Work to be completed: Skip the images and return the records below exactly.

[Record extracts Boundary: Start]

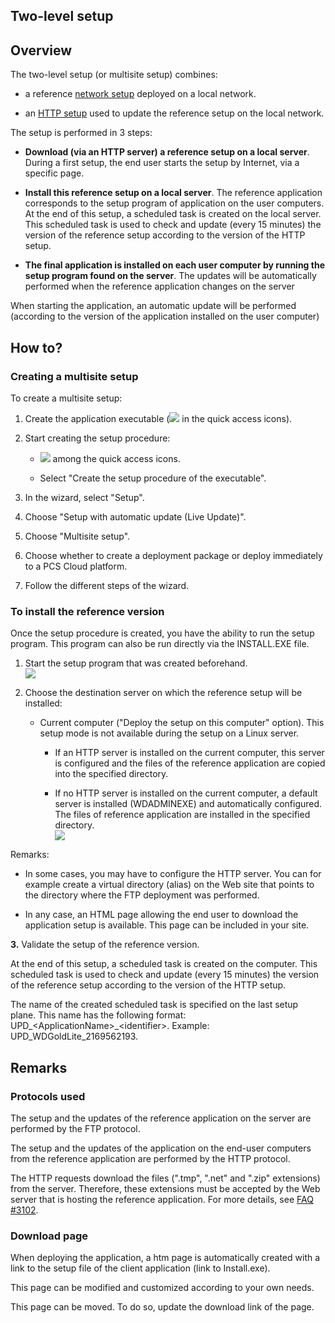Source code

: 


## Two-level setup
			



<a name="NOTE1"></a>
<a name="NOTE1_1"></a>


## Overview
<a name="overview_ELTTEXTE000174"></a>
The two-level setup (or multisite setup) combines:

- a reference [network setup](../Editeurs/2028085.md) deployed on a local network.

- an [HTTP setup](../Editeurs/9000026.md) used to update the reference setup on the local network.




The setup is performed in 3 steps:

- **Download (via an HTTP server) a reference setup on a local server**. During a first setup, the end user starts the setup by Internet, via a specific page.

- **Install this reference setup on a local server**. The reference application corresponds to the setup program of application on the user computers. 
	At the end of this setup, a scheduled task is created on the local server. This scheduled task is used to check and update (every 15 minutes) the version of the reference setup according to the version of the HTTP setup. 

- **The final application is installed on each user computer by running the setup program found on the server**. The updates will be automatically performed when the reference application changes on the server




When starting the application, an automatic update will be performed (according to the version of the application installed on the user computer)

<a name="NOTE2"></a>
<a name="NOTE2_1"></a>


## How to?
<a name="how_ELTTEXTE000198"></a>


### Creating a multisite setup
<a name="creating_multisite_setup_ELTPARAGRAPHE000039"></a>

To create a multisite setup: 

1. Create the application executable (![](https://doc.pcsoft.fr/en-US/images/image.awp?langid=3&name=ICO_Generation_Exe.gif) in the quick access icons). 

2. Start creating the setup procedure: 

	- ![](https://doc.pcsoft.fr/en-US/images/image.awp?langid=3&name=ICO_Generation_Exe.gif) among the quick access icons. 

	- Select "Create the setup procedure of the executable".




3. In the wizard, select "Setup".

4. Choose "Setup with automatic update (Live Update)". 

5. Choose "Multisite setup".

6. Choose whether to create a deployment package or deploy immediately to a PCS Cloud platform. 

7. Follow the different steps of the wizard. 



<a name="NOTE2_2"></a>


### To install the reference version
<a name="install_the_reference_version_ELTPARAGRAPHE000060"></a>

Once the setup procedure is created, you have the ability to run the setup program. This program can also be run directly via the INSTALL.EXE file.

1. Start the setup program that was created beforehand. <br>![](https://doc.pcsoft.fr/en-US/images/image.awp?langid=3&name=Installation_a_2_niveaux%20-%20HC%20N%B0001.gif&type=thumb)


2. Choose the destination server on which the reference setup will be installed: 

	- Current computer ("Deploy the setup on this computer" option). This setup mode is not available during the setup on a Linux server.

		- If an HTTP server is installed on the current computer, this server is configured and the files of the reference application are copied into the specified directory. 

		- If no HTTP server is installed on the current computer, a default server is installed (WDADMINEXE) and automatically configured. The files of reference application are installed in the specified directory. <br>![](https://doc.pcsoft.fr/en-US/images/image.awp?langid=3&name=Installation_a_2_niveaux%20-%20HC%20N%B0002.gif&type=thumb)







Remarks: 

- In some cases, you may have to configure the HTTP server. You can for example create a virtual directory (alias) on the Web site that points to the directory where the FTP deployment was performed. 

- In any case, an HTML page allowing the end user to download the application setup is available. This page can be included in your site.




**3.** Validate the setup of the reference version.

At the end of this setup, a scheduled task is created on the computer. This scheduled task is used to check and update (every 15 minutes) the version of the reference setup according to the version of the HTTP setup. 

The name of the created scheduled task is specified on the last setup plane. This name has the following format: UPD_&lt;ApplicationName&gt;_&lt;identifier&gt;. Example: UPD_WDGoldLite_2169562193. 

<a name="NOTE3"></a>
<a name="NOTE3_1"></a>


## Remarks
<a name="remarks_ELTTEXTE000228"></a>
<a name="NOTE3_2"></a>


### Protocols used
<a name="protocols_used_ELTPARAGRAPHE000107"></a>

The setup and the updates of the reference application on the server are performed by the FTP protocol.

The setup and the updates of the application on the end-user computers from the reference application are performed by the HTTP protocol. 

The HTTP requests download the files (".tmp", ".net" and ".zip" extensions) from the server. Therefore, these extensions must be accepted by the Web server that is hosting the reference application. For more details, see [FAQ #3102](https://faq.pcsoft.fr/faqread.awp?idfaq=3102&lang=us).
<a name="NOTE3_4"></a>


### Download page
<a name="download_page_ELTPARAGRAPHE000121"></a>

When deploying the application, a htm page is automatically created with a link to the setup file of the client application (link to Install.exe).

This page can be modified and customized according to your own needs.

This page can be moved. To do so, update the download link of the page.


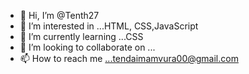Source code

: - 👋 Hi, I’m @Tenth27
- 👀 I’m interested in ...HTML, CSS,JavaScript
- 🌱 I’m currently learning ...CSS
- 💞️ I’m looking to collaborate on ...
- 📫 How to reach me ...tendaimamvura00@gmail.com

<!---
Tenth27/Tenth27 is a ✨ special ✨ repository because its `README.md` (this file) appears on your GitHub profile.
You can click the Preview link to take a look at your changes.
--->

[Record extracts Boundary: End]

Task output:
Source code

: 


## Two-level setup
			



<a name="NOTE1"></a>
<a name="NOTE1_1"></a>


## Overview
<a name="overview_ELTTEXTE000174"></a>
The two-level setup (or multisite setup) combines:

- a reference [network setup](../Editeurs/2028085.md) deployed on a local network.

- an [HTTP setup](../Editeurs/9000026.md) used to update the reference setup on the local network.




The setup is performed in 3 steps:

- **Download (via an HTTP server) a reference setup on a local server**. During a first setup, the end user starts the setup by Internet, via a specific page.

- **Install this reference setup on a local server**. The reference application corresponds to the setup program of application on the user computers. 
	At the end of this setup, a scheduled task is created on the local server. This scheduled task is used to check and update (every 15 minutes) the version of the reference setup according to the version of the HTTP setup. 

- **The final application is installed on each user computer by running the setup program found on the server**. The updates will be automatically performed when the reference application changes on the server




When starting the application, an automatic update will be performed (according to the version of the application installed on the user computer)

<a name="NOTE2"></a>
<a name="NOTE2_1"></a>


## How to?
<a name="how_ELTTEXTE000198"></a>


### Creating a multisite setup
<a name="creating_multisite_setup_ELTPARAGRAPHE000039"></a>

To create a multisite setup: 

1. Create the application executable (![](https://doc.pcsoft.fr/en-US/images/image.awp?langid=3&name=ICO_Generation_Exe.gif) in the quick access icons). 

2. Start creating the setup procedure: 

	- ![](https://doc.pcsoft.fr/en-US/images/image.awp?langid=3&name=ICO_Generation_Exe.gif) among the quick access icons. 

	- Select "Create the setup procedure of the executable".




3. In the wizard, select "Setup".

4. Choose "Setup with automatic update (Live Update)". 

5. Choose "Multisite setup".

6. Choose whether to create a deployment package or deploy immediately to a PCS Cloud platform. 

7. Follow the different steps of the wizard. 



<a name="NOTE2_2"></a>


### To install the reference version
<a name="install_the_reference_version_ELTPARAGRAPHE000060"></a>

Once the setup procedure is created, you have the ability to run the setup program. This program can also be run directly via the INSTALL.EXE file.

1. Start the setup program that was created beforehand. <br>![](https://doc.pcsoft.fr/en-US/images/image.awp?langid=3&name=Installation_a_2_niveaux%20-%20HC%20N%B0001.gif&type=thumb)


2. Choose the destination server on which the reference setup will be installed: 

	- Current computer ("Deploy the setup on this computer" option). This setup mode is not available during the setup on a Linux server.

		- If an HTTP server is installed on the current computer, this server is configured and the files of the reference application are copied into the specified directory. 

		- If no HTTP server is installed on the current computer, a default server is installed (WDADMINEXE) and automatically configured. The files of reference application are installed in the specified directory. <br>![](https://doc.pcsoft.fr/en-US/images/image.awp?langid=3&name=Installation_a_2_niveaux%20-%20HC%20N%B0002.gif&type=thumb)







Remarks: 

- In some cases, you may have to configure the HTTP server. You can for example create a virtual directory (alias) on the Web site that points to the directory where the FTP deployment was performed. 

- In any case, an HTML page allowing the end user to download the application setup is available. This page can be included in your site.




**3.** Validate the setup of the reference version.

At the end of this setup, a scheduled task is created on the computer. This scheduled task is used to check and update (every 15 minutes) the version of the reference setup according to the version of the HTTP setup. 

The name of the created scheduled task is specified on the last setup plane. This name has the following format: UPD_&lt;ApplicationName&gt;_&lt;identifier&gt;. Example: UPD_WDGoldLite_2169562193. 

<a name="NOTE3"></a>
<a name="NOTE3_1"></a>


## Remarks
<a name="remarks_ELTTEXTE000228"></a>
<a name="NOTE3_2"></a>


### Protocols used
<a name="protocols_used_ELTPARAGRAPHE000107"></a>

The setup and the updates of the reference application on the server are performed by the FTP protocol.

The setup and the updates of the application on the end-user computers from the reference application are performed by the HTTP protocol. 

The HTTP requests download the files (".tmp", ".net" and ".zip" extensions) from the server. Therefore, these extensions must be accepted by the Web server that is hosting the reference application. For more details, see [FAQ #3102](https://faq.pcsoft.fr/faqread.awp?idfaq=3102&lang=us).
<a name="NOTE3_4"></a>


### Download page
<a name="download_page_ELTPARAGRAPHE000121"></a>

When deploying the application, a htm page is automatically created with a link to the setup file of the client application (link to Install.exe).

This page can be modified and customized according to your own needs.

This page can be moved. To do so, update the download link of the page.


Source code

: - 👋 Hi, I’m @Tenth27
- 👀 I’m interested in ...HTML, CSS,JavaScript
- 🌱 I’m currently learning ...CSS
- 💞️ I’m looking to collaborate on ...
- 📫 How to reach me ...tendaimamvura00@gmail.com

<!---
Tenth27/Tenth27 is a ✨ special ✨ repository because its `README.md` (this file) appears on your GitHub profile.
You can click the Preview link to take a look at your changes.
--->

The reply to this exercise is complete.